Whether you’re a diehard fan, or a casual viewer, no one here at The Geek League can deny that Star Wars has had some impact on their love for the science fiction genre. For Mike Senna, seeing Star Wars in theaters in 1977 sparked a lifelong love that eventually led him to turn fiction into reality.
In 2001, Senna, a computer programmer from Orange County, CA, joined the 501st, a Star Wars costuming group, with a Stormtrooper costume he assembled himself. Inspired by the group’s charity work, Senna set out to find something unique to add to the mix, which led him to discover the R2 Builders club. By 2003, Senna had created a life-like, functioning R2-D2 robot that became an instant hit everywhere it went, from charity events to children’s hospitals. But Senna’s creations didn’t stop there.

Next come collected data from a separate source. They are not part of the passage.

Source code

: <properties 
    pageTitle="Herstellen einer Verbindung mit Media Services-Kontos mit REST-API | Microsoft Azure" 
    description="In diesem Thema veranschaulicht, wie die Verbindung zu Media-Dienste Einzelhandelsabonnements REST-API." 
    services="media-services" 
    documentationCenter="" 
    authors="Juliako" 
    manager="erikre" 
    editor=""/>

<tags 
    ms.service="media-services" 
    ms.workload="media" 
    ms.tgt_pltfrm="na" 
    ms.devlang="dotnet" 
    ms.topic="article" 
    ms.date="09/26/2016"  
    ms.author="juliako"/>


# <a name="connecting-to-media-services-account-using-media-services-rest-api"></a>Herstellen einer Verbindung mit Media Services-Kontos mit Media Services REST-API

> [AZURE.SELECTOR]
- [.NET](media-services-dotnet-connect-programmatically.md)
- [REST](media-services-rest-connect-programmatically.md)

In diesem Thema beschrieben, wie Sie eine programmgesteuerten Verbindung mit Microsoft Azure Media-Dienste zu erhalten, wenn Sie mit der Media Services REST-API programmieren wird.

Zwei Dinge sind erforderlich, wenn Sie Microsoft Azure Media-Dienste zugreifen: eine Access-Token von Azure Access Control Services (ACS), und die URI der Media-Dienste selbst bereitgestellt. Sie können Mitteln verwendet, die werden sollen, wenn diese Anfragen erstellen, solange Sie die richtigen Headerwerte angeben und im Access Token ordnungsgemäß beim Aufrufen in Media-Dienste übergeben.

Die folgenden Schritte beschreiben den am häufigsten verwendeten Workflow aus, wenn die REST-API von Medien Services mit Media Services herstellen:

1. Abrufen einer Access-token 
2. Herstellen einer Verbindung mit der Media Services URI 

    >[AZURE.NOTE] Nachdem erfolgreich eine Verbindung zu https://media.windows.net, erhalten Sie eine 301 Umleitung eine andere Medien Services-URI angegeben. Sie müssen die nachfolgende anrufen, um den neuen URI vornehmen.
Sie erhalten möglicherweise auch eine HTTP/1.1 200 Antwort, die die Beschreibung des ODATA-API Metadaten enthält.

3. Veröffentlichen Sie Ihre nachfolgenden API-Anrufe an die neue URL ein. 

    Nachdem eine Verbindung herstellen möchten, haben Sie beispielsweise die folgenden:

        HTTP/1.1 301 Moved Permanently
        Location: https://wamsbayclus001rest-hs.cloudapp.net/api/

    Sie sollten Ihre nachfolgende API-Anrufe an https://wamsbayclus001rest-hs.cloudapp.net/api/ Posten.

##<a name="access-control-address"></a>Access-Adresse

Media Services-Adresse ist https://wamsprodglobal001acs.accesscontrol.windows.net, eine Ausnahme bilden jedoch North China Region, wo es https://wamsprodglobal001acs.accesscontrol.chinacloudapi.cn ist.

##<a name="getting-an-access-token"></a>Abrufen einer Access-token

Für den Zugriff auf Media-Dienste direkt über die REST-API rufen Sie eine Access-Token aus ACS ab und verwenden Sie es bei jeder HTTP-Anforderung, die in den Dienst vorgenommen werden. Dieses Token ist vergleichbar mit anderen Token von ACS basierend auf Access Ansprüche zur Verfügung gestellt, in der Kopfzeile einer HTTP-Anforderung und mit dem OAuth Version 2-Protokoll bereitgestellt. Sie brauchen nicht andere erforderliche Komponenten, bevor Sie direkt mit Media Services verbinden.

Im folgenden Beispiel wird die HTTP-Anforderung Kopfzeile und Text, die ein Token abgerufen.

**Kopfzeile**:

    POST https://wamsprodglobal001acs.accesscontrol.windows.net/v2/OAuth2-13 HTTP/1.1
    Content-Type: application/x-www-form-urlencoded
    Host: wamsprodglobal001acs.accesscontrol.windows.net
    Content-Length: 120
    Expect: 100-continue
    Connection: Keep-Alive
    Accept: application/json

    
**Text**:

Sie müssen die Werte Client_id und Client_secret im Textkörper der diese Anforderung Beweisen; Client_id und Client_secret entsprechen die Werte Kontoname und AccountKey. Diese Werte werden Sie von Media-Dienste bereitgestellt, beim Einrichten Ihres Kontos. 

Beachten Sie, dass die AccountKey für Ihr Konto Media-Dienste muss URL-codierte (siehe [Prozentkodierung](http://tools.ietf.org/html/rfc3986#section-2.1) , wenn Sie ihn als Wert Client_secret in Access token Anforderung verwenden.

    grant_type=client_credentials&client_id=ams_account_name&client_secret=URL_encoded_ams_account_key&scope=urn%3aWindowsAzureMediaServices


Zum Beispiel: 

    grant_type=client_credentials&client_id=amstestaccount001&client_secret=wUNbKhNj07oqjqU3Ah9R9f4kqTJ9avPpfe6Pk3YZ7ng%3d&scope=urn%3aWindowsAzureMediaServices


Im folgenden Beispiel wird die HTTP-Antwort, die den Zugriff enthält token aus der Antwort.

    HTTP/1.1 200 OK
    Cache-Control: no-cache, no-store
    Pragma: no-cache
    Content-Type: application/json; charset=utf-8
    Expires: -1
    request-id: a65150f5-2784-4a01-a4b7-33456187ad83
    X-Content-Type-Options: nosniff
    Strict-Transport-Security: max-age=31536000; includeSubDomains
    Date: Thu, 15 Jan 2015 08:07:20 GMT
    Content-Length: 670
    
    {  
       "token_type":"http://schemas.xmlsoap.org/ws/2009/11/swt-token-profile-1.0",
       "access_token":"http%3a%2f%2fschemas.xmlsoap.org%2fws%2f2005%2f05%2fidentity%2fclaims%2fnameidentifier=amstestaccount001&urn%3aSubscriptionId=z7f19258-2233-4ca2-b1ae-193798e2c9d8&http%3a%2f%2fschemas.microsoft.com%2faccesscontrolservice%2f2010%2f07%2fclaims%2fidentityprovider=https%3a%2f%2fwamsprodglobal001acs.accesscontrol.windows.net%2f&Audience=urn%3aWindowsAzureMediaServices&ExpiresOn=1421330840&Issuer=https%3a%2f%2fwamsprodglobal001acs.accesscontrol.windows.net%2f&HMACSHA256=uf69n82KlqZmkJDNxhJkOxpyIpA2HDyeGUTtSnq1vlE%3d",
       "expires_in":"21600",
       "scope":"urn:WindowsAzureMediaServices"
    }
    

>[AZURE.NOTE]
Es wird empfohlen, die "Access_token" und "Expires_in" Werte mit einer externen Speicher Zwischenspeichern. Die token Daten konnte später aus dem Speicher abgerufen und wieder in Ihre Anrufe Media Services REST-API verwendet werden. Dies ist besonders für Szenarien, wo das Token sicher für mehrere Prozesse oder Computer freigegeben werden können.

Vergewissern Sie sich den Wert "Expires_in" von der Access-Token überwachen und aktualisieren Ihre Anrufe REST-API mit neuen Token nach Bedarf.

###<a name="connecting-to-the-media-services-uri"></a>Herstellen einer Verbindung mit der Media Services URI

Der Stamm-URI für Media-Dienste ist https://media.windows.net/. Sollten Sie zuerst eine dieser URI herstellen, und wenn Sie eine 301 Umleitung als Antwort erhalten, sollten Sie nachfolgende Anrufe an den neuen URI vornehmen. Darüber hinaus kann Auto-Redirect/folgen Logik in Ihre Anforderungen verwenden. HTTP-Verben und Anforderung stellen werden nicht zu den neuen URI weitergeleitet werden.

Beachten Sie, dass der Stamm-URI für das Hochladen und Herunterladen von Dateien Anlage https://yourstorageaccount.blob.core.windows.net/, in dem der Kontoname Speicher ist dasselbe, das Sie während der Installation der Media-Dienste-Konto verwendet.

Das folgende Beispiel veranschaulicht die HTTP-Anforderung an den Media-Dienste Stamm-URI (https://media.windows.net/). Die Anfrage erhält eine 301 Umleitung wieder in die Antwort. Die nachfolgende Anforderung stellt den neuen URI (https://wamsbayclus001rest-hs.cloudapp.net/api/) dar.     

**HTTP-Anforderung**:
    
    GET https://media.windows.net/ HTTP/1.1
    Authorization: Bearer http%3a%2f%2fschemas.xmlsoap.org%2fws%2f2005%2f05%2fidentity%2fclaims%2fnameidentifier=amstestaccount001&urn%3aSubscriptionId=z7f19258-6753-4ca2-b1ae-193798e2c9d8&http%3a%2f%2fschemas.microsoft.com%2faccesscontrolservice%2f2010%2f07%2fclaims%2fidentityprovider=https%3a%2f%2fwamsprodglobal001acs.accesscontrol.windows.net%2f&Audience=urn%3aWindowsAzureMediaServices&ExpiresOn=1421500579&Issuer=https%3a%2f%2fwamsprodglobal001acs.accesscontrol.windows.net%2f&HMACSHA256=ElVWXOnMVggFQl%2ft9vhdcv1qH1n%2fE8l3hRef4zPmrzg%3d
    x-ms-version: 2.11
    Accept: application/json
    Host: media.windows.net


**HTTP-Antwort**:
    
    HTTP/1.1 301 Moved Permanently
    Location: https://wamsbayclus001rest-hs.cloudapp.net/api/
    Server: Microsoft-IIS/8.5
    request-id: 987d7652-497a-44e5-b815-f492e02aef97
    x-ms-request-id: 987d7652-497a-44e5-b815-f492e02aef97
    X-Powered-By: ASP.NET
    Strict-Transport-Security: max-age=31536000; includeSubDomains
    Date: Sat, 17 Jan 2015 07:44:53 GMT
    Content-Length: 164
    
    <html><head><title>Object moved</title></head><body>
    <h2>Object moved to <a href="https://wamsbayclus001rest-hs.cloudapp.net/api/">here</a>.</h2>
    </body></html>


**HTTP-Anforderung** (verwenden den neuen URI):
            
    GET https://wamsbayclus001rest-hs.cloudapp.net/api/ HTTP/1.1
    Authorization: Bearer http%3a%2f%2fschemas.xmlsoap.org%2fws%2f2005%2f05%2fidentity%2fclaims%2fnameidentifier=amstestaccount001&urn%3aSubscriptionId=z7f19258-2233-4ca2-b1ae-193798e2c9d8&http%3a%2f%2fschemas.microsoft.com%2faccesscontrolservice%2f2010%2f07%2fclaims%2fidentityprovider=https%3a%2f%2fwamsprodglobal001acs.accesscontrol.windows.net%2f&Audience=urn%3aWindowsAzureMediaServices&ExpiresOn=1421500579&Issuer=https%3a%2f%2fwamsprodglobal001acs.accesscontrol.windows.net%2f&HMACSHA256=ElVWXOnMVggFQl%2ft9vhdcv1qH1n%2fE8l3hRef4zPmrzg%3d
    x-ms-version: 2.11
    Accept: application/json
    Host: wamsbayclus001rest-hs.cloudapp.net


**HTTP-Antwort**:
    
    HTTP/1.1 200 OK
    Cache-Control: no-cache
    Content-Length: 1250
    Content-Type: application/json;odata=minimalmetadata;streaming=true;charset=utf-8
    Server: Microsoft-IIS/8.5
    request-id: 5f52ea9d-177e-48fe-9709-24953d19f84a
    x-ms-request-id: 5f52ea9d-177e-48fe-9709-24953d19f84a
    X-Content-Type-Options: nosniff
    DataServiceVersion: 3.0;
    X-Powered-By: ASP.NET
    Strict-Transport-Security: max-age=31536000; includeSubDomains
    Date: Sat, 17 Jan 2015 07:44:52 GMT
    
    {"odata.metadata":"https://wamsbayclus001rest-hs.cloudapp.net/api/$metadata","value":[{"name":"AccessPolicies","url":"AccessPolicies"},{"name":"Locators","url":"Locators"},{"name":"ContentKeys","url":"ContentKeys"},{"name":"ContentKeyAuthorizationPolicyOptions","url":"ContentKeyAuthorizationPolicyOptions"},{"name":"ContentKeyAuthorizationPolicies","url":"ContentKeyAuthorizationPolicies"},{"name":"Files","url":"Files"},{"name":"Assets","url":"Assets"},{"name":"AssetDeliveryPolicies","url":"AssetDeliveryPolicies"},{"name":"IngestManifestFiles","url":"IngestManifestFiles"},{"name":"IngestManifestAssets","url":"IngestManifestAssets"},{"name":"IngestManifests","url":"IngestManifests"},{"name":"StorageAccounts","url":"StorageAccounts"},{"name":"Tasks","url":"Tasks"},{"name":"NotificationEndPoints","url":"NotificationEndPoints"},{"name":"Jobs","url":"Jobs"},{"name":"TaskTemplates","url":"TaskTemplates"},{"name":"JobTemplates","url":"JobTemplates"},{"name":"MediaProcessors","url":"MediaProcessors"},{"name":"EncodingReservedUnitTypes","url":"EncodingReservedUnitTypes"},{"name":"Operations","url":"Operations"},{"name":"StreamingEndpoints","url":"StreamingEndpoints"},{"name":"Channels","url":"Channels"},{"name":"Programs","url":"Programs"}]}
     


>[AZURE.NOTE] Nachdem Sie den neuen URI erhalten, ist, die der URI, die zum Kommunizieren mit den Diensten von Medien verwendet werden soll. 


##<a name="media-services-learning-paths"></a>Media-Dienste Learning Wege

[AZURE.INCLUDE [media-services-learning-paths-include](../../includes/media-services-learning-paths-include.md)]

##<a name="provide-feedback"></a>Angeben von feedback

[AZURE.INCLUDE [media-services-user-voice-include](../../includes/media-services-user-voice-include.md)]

“I saw what affect the R2 had on the kids and adults,” says Senna. “The kids were fascinated and I could tell in some, it really affected their outlook, especially the kids that had long stays in the hospitals. After years of really great experiences with R2, I wanted to do another character that could be more expressive back to the kids. Something that could communicate more emotion and could really bring that much more to the kids who needed it.”
So, in 2010, the self-confessed tinkerer began work on his latest robot creation, Wall-E. Senna took to the Internet to enhance his pre-existing knowledge so he could design all the robotic mechanisms himself. “The knowledge was gained over a lifetime of curiosity. Thank God for the Internet!” says Senna. “Before the Internet, I was one of those guys that read through Encyclopedias (if you know what they are)!”
Senna set out to make an extremely life-like replica that looks, sounds, and acts exactly like the Pixar character. No matter the challenges, Senna was determined to achieve his goals and bring even more joy and inspiration to the children he encountered.
“I treated each challenge as something I just needed to try to do, even if I had to try a couple times to get it right,” says Senna. “I had to allow myself to fail and try again. That’s what makes anyone successful. You don’t learn by doing it right every time, you can’t let yourself be defeated. You stick with it, even if you need to ask for advice or help. I try to treat any challenge the same way. But you must go one step further, I believe to truly be a useful person, you must share what you have learned. I also help give panels on R2 building and will in the future do the same with Wall-E.”
Because of his hard work and attention to detail, Senna’s R2-D2 spawned a relationship with LucasFilm. From time to time, George Lucas’s film production company will recommend Senna’s R2-D2 for events in the area. Senna also hopes to develop a professional relationship with Disney/Pixar, if at all possible. However, Senna still prefers smaller gigs with little fanfare, namely children’s charity events. These smiles and happy faces are what make it all worthwhile.
“There was a blind child early on, who got to experience what R2 looked like by feel,” says Senna. “I let him operate the dome and sound effects with the transmitter and explained how the remote control worked. A lot of smiles, a lot of playful kids, a lot of hugs for R2. Just seeing the kids who have had a rough time suddenly light up, it’s awesome.”